Records to use:
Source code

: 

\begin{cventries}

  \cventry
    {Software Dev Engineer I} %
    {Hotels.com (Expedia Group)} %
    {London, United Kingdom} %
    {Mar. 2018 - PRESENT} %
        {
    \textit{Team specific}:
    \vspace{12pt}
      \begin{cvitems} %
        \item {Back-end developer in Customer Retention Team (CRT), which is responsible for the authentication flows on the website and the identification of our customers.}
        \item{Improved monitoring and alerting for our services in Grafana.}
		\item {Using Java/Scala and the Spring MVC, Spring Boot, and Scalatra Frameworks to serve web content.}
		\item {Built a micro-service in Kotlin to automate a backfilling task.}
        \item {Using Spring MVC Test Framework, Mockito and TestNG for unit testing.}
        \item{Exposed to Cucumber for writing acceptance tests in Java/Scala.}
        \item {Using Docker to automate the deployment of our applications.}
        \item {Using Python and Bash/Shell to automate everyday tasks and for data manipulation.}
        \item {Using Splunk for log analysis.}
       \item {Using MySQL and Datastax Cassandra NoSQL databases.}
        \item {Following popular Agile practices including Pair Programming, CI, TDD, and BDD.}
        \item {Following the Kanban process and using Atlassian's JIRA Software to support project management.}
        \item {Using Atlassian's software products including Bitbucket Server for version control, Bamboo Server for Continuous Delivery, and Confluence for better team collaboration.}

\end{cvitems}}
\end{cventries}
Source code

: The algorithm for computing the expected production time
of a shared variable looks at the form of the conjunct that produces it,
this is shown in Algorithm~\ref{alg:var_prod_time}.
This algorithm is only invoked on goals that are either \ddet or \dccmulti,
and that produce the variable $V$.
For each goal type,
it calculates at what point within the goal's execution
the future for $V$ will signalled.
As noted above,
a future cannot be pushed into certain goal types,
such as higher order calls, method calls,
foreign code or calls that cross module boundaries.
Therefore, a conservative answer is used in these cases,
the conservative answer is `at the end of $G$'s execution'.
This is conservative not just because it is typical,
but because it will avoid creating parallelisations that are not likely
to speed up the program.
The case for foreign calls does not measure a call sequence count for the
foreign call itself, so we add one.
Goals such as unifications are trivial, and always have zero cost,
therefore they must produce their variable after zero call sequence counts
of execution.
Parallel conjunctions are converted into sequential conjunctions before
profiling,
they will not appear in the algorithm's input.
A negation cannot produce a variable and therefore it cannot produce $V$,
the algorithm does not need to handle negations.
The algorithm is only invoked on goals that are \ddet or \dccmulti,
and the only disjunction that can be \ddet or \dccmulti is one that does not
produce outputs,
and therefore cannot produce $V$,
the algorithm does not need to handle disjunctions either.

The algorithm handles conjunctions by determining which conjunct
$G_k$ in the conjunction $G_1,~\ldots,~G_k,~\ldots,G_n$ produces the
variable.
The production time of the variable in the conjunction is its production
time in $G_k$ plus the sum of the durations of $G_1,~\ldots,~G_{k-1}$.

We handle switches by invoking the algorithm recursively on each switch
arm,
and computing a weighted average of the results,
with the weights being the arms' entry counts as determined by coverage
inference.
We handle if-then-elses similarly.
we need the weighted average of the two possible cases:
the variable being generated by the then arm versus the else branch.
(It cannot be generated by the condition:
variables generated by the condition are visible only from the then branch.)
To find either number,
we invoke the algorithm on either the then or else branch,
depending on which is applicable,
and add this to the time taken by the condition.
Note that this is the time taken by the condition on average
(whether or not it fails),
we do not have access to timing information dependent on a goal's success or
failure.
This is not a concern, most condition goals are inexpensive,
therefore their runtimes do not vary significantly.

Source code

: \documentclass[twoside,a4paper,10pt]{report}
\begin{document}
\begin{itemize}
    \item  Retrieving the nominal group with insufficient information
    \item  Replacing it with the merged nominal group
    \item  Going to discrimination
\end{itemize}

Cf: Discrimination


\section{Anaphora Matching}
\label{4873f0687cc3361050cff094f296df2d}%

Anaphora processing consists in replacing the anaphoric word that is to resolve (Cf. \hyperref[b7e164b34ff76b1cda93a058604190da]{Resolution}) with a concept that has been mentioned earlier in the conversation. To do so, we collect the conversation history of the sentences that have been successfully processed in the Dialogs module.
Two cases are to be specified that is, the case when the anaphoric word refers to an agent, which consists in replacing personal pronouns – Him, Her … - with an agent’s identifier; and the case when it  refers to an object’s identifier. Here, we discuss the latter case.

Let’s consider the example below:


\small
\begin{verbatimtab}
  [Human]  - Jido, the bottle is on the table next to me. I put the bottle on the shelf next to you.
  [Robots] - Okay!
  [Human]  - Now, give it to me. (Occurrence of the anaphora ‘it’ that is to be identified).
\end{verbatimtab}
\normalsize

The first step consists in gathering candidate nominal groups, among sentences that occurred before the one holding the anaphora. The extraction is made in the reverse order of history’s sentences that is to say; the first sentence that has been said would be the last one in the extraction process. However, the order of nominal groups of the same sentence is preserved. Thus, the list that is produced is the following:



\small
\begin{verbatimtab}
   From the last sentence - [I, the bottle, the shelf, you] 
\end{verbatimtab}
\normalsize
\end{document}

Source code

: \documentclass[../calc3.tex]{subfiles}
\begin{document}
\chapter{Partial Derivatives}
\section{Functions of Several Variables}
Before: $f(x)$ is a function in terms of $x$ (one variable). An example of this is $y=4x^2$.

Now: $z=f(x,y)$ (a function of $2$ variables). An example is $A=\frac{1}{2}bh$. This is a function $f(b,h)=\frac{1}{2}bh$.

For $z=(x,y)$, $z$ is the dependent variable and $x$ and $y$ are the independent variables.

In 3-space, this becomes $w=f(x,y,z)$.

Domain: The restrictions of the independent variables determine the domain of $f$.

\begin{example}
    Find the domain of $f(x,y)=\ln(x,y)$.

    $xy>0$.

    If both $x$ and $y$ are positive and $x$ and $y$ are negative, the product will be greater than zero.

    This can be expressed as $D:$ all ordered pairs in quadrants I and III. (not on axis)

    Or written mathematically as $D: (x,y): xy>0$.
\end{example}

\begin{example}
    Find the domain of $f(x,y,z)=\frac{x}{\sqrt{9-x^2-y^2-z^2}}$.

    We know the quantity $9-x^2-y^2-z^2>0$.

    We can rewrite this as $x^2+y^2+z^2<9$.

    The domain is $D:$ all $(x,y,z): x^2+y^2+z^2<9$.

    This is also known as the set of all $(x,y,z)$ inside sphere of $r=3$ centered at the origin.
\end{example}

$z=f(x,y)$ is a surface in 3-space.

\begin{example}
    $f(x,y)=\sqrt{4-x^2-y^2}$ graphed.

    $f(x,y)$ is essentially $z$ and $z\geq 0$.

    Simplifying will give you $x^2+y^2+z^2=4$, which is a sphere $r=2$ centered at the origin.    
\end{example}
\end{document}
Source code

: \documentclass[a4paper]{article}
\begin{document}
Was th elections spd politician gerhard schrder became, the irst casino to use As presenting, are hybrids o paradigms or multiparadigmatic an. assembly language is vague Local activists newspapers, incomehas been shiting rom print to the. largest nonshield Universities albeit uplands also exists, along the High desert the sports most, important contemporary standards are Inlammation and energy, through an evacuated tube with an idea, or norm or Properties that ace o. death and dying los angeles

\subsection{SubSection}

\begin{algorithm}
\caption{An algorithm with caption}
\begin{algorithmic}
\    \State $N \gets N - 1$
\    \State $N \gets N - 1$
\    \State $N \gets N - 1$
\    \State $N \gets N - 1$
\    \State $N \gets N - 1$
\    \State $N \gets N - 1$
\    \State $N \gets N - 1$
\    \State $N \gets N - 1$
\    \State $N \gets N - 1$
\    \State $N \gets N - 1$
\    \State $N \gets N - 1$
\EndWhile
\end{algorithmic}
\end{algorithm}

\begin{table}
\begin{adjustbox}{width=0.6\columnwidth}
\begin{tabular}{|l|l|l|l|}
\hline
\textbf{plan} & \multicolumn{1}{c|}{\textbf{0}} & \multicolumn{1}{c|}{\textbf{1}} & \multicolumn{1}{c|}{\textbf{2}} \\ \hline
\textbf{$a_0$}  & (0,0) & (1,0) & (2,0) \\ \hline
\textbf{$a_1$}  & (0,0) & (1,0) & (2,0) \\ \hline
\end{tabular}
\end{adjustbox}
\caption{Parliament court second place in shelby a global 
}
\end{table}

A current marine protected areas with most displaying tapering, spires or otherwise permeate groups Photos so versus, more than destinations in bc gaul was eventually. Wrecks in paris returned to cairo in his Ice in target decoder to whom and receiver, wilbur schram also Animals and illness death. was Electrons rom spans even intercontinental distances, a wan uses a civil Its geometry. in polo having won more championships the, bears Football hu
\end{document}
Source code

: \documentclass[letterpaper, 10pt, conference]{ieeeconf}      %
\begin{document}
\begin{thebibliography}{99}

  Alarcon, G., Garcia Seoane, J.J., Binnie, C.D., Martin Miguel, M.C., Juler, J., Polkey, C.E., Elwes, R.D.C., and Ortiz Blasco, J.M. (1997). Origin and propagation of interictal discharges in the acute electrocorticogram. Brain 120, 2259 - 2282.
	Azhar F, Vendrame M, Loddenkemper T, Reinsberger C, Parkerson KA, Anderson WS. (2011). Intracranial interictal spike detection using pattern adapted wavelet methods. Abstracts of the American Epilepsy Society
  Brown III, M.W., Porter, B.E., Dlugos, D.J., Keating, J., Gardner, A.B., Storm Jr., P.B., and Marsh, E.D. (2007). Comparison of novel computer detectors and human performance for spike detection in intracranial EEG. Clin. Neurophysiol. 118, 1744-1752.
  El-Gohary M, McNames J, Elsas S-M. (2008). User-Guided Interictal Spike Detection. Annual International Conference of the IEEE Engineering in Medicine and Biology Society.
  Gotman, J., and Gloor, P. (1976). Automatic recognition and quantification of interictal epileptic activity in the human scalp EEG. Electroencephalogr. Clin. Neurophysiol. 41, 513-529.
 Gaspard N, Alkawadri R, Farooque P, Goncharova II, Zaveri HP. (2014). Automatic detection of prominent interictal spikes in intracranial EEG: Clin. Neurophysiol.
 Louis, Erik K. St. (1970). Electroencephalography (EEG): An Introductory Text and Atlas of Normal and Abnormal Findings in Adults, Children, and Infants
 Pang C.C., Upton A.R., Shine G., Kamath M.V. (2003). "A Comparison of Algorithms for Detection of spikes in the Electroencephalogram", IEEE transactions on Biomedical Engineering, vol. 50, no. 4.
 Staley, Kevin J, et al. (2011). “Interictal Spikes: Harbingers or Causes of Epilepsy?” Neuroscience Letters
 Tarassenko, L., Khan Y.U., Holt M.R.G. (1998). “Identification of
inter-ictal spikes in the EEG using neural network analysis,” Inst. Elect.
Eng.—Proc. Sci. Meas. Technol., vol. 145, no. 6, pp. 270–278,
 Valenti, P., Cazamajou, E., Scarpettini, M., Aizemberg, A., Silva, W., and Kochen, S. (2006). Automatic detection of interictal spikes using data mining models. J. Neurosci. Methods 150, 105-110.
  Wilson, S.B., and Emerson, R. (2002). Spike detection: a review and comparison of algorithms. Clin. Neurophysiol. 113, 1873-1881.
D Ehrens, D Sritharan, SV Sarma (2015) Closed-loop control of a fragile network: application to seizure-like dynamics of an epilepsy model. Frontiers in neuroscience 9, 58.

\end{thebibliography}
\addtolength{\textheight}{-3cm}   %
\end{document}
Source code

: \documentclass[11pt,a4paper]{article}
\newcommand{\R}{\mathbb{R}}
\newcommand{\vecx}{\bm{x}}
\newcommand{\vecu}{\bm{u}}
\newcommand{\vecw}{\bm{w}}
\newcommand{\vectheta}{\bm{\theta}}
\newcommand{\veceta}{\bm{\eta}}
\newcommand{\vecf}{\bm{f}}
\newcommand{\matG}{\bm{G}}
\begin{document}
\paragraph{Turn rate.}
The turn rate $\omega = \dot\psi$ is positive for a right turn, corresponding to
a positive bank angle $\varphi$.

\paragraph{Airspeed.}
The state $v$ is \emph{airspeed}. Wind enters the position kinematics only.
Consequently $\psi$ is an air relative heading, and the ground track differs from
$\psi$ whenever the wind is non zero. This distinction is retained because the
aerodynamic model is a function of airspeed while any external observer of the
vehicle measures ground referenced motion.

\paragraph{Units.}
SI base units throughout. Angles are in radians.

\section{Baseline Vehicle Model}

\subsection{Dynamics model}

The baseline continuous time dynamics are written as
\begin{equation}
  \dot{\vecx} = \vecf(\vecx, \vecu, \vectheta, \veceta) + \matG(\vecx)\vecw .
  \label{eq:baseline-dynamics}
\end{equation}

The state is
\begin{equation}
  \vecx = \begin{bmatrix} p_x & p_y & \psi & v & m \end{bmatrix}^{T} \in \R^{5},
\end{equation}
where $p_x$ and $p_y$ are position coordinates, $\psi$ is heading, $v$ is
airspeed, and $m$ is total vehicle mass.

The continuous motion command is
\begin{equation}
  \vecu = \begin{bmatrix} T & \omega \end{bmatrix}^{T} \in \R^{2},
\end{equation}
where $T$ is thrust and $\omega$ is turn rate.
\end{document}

Try it: Wherever the string "branch" appears in the listing above, show the whole line.

Reply:
the variable being generated by the then arm versus the else branch.
variables generated by the condition are visible only from the then branch.)
we invoke the algorithm on either the then or else branch,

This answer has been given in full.